# Chinese Mantids



## DeadInTheBasement (May 8, 2006)

how do i hatch chinese mantid ooths?how long till they mature?what is a cheap way to house them since they need to be seperate?


----------



## Rick (May 8, 2006)

I normally put the ooth in a ten or five gallon tank or a net cage. Incubate the ooth at room temperature and mist the enclosure every other day. Or you can add some substrate in the bottom like spaghnum moss and keep that moist instead. In a few weeks the ooth should hatch. I keep these together until about L2 or L3. You can seperate them but it's a big hassle and many of them will die regardless of what you do.


----------



## DeadInTheBasement (May 8, 2006)

i dont understand this L2 and L3 stuff please explain


----------



## Yosei (May 8, 2006)

I think it means when they have completed their 2nd to 3rd shed or molt that they should be separated. Yeah, I had huge die-offs within the first week of them hatching, about like 1/4 - 1/2 of them died and cannibalism set in pretty early too.


----------



## rlechols (May 8, 2006)

When mantis nymphs hatch, they are L1, or first instar. When they shed or molt, then they become L2 nymphs. They continue to shed every few weeks until adulthood (usually about 7 molts). Many die before they reach L3, so keeping them together until then is okay. Then separate them to prevent deaths due to cannibalism. Good luck!


----------



## 13ollox (May 9, 2006)

There is no such thing As L1 Nymphs ! They Start At L2 ! Well thats what ive been lead to believe ! I duno why they not called L1 . im sure Ian Will shed some light on this !

Neil


----------



## Sheldon Johnson (May 9, 2006)

Basically some people call nymphs that have just hatched L1, because they have just hatched others say that they have developed from a egg form to nymph state, thus when they hatch they are at L2.

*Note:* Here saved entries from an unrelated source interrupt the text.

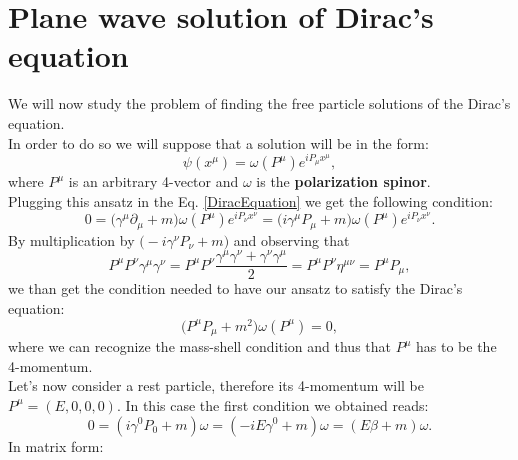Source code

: \section{Plane wave solution of Dirac's equation}
We will now study the problem of finding the free particle solutions of the Dirac's equation.\\In order to do so we will suppose that a solution will be in the form:
\begin{equation*}
    \psi(x^\mu)=\omega(P^\mu)e^{iP_\mu x^\mu},
\end{equation*}
where $P^\mu$ is an arbitrary 4-vector and $\omega$ is the \textbf{polarization spinor}.\\
Plugging this ansatz in the Eq. \eqref{DiracEquation} we get the following condition:
\begin{equation*}
    0=\big(\gamma^\mu\partial_\mu+m\big)\omega(P^\mu)e^{iP_\nu x^\nu}=\big(i\gamma^\mu P_\mu+m\big)\omega(P^\mu)e^{iP_\nu x^\nu}.
\end{equation*} 
By multiplication by $\big(-i\gamma^\nu P_\nu+m\big)$ and observing that
\begin{equation*}
    P^\mu P^\nu \gamma^\mu \gamma^\nu=P^\mu P^\nu\frac{\gamma^\mu\gamma^\nu+\gamma^\nu\gamma^\mu}{2}=P^\mu P^\nu\eta^{\mu\nu}=P^\mu P_\mu,
\end{equation*}
we than get the condition needed to have our ansatz to satisfy the Dirac's equation:
\begin{equation*}
    \big(P^\mu P_\mu+m^2\big)\omega(P^\mu)=0,
\end{equation*}
where we can recognize the mass-shell condition and thus that $P^\mu$ has to be the 4-momentum.\\
Let's now consider a rest particle, therefore its 4-momentum will be $P^\mu=(E,0,0,0)$. In this case the first condition we obtained reads:
\begin{equation*}
    0=(i\gamma^0P_0+m)\omega=(-iE\gamma^0+m)\omega=(E\beta+m)\omega.
\end{equation*}
In matrix form:
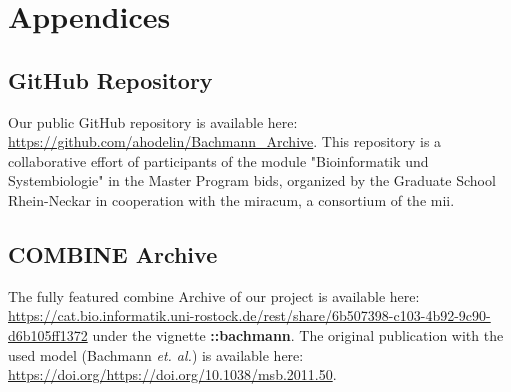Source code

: \section*{Appendices}

\subsection*{GitHub Repository} \label{git}

Our public GitHub repository is available here: \url{https://github.com/ahodelin/Bachmann_Archive}.
This repository is a collaborative effort of participants of the module "Bioinformatik und Systembiologie" in the Master Program \ac{bids}, organized by the Graduate School Rhein-Neckar in cooperation with the \ac{miracum}, a consortium of the \ac{mii}.

\subsection*{COMBINE Archive}

The fully featured \ac{combine} Archive of our project is available here: \url{https://cat.bio.informatik.uni-rostock.de/rest/share/6b507398-c103-4b92-9c90-d6b105ff1372} under the vignette  \textbf{::bachmann}. The original publication with the used model (Bachmann \textit{et. al.}) is available here: \url{https://doi.org/https://doi.org/10.1038/msb.2011.50}.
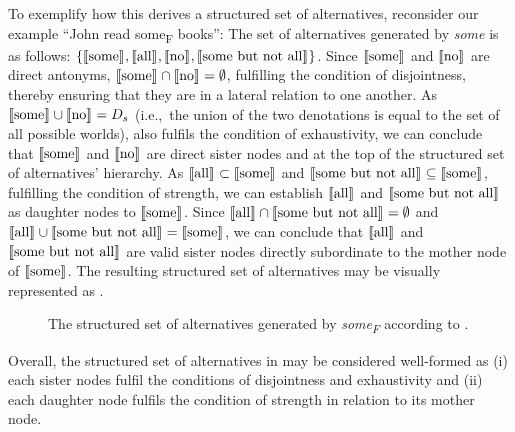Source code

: To exemplify how this derives a structured set of alternatives, reconsider our example \enquote{John read some\textsubscript{F} books}: The set of alternatives generated by \textit{some} is as follows: $\{\intension[]{some},\intension[]{all},\intension[]{no},\intension[]{some but not all}\}$. Since $\intension[]{some}$ and $\intension[]{no}$ are direct antonyms, $\intension[]{some}\cap\intension[]{no}=\emptyset$, fulfilling the condition of disjointness, thereby ensuring that they are in a lateral relation to one another. As $\intension[]{some}\cup\intension[]{no}=D_s$ (i.e.,~the union of the two denotations is equal to the set of all possible worlds), also fulfils the condition of exhaustivity, we can conclude that $\intension[]{some}$ and $\intension[]{no}$ are direct sister nodes and at the top of the structured set of alternatives' hierarchy. As $\intension[]{all}\subset\intension[]{some}$ and $\intension[]{some but not all}\subseteq\intension[]{some}$, fulfilling the condition of strength, we can establish $\intension[]{all}$ and $\intension[]{some but not all}$ as daughter nodes to $\intension[]{some}$. Since $\intension[]{all}\cap\intension[]{some but not all}=\emptyset$ and $\intension[]{all}\cup\intension[]{some but not all}=\intension[]{some}$, we can conclude that $\intension[]{all}$ and $\intension[]{some but not all}$ are valid sister nodes directly subordinate to the mother node of $\intension[]{some}$. The resulting structured set of alternatives may be visually represented as .
\begin{figure}[!htb]
    \centering\hspace{-7cm}
    
    \caption{The structured set of alternatives generated by \textit{some\textsubscript{F}} according to \textcite{Ippolito2020}.}
\end{figure}

\noindent Overall, the structured set of alternatives in  may be considered well-formed as (i) each sister nodes fulfil the conditions of disjointness and exhaustivity and (ii) each daughter node fulfils the condition of strength in relation to its mother node.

Now scientifically L2 upon hatching makes sense, since it has already completed 1 stage of development. However L1 for hatchlings from a sellers stand point makes great sense, sicne there can be no confusion; L1 = hatching, whislt L2 depends on the breeders view, thus causing confusion.

Simply put if we are going to call the hatchlings L1 (which i belevie is scientifically incorrect, but i do it anyway...) then we ALL need to do it. If we are going to call hatchlings L2, we need to make sure people understand, and it becomes a standard throughout the community.


----------



## Isis (May 10, 2006)

I think L1 is better. In the matter of fact none is scientificly correct- I haven't read any scientific article in which one would refer to a larvae as a 'L1,L2 etc.'

For breeders purpose beginning from L1 makes more sense- you know whether the nymph is a hatchling or a grownup.

Ps. The thing to call a hatchling L2 is not because it is the second stage of development from egg, but because a nymph has already molted. (just after hatching mantids do shed) and that's the phylosophy....


----------



## yen_saw (May 10, 2006)

L2 as "first" instar just doesn't make sense.


----------



## DrM (May 22, 2006)

> Im sure Ian Will shed some light on this !Neil


ANyone else find this statement funny?.....LOL....SHED??.....some light on the shedding stages?!? Okay.......I'll just move along.....


----------



## Rick (May 22, 2006)

> There is no such thing As L1 Nymphs ! They Start At L2 ! Well thats what ive been lead to believe ! I duno why they not called L1 . im sure Ian Will shed some light on this !Neil


I'll go ahead and shed the light on it now. Newborn nymphs are L1.


----------